Given records section start

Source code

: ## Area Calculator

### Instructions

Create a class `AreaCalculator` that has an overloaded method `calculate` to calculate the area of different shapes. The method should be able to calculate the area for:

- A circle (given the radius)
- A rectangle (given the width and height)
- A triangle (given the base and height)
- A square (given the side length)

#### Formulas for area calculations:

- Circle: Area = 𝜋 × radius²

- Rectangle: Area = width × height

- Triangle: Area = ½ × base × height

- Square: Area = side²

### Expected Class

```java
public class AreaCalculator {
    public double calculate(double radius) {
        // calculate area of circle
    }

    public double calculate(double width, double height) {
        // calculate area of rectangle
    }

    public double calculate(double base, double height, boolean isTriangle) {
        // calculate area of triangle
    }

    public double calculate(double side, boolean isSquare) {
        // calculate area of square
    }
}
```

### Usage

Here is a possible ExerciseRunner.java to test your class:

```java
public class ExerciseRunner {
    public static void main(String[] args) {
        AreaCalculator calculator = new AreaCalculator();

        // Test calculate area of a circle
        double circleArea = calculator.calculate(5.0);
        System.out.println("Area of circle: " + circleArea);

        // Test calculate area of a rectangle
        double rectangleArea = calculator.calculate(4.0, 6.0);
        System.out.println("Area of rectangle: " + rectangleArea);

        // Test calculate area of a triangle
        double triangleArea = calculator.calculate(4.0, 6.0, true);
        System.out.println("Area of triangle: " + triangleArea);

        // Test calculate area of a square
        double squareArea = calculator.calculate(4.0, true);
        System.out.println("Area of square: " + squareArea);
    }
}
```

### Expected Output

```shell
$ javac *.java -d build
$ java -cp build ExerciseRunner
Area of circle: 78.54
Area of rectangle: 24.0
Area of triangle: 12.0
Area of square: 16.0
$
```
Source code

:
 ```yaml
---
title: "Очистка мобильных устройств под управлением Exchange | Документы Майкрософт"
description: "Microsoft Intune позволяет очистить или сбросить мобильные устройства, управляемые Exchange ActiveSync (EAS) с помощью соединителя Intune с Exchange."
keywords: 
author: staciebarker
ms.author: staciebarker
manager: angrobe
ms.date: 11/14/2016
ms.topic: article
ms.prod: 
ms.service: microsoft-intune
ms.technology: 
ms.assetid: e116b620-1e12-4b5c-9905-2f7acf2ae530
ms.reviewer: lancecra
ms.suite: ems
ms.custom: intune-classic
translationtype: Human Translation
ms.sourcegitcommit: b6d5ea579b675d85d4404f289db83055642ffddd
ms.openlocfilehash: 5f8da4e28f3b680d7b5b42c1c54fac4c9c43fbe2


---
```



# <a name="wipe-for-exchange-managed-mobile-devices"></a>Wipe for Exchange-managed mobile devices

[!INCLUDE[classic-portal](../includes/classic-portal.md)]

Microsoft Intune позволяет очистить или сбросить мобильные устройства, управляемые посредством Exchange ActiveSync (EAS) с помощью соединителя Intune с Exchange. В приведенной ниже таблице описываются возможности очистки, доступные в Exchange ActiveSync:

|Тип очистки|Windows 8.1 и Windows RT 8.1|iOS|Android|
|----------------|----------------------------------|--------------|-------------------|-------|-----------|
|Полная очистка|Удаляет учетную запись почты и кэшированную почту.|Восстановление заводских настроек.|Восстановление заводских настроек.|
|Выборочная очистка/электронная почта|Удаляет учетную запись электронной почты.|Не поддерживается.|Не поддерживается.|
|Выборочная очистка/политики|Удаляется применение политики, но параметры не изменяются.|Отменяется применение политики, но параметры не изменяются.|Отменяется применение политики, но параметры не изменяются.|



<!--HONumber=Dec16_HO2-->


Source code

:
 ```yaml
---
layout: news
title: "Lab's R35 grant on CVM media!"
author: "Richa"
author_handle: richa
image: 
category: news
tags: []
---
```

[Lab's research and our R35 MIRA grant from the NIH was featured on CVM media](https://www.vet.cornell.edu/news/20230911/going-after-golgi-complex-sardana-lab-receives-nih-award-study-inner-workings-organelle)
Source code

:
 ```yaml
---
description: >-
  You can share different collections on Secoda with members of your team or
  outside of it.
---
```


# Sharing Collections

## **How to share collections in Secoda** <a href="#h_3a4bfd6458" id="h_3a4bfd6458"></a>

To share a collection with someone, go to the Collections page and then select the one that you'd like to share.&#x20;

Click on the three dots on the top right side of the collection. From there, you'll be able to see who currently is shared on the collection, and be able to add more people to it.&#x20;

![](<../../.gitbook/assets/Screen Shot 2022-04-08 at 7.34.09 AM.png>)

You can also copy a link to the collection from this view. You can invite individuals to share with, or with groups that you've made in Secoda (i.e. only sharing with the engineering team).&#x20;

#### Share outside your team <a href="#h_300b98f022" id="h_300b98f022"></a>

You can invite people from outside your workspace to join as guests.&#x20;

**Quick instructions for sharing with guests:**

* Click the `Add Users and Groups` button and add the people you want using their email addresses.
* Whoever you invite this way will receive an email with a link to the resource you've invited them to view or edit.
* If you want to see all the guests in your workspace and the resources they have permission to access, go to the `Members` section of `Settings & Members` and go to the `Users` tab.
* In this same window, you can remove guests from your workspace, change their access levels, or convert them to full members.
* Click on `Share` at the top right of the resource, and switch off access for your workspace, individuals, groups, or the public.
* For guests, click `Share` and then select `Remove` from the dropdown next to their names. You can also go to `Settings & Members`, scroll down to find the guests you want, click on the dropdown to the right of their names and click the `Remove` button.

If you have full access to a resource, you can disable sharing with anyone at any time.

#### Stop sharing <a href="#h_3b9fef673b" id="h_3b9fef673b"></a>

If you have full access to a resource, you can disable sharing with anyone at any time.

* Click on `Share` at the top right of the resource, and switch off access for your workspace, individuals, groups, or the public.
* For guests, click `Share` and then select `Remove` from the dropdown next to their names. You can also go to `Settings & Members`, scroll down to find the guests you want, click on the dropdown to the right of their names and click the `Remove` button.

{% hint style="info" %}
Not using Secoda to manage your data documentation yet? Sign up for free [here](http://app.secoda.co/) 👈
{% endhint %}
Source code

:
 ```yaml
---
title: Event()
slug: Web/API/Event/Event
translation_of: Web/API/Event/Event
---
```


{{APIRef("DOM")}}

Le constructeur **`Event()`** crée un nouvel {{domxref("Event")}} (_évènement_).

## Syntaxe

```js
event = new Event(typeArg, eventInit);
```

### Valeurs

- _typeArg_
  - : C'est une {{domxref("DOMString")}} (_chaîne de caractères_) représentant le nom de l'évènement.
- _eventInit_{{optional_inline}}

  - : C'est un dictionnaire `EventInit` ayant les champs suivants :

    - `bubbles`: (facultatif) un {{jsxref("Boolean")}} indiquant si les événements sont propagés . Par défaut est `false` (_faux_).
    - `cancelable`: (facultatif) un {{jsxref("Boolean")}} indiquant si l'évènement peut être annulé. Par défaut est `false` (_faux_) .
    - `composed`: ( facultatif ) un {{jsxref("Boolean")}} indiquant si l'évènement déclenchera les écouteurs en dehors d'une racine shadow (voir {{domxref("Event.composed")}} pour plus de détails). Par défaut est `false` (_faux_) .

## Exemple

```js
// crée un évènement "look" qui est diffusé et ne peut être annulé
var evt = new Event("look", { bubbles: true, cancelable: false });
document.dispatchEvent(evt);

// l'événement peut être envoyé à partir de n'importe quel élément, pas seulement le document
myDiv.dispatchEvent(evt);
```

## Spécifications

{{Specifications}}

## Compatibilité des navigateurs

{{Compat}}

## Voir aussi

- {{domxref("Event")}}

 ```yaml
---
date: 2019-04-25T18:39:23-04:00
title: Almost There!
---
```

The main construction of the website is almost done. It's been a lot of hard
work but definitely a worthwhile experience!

Given records section end

** Work request **
Print nothing but the lines from the line with "The main construction" to the last line of the records above. Both of those lines count.

** Problem solution **
The main construction of the website is almost done. It's been a lot of hard
work but definitely a worthwhile experience!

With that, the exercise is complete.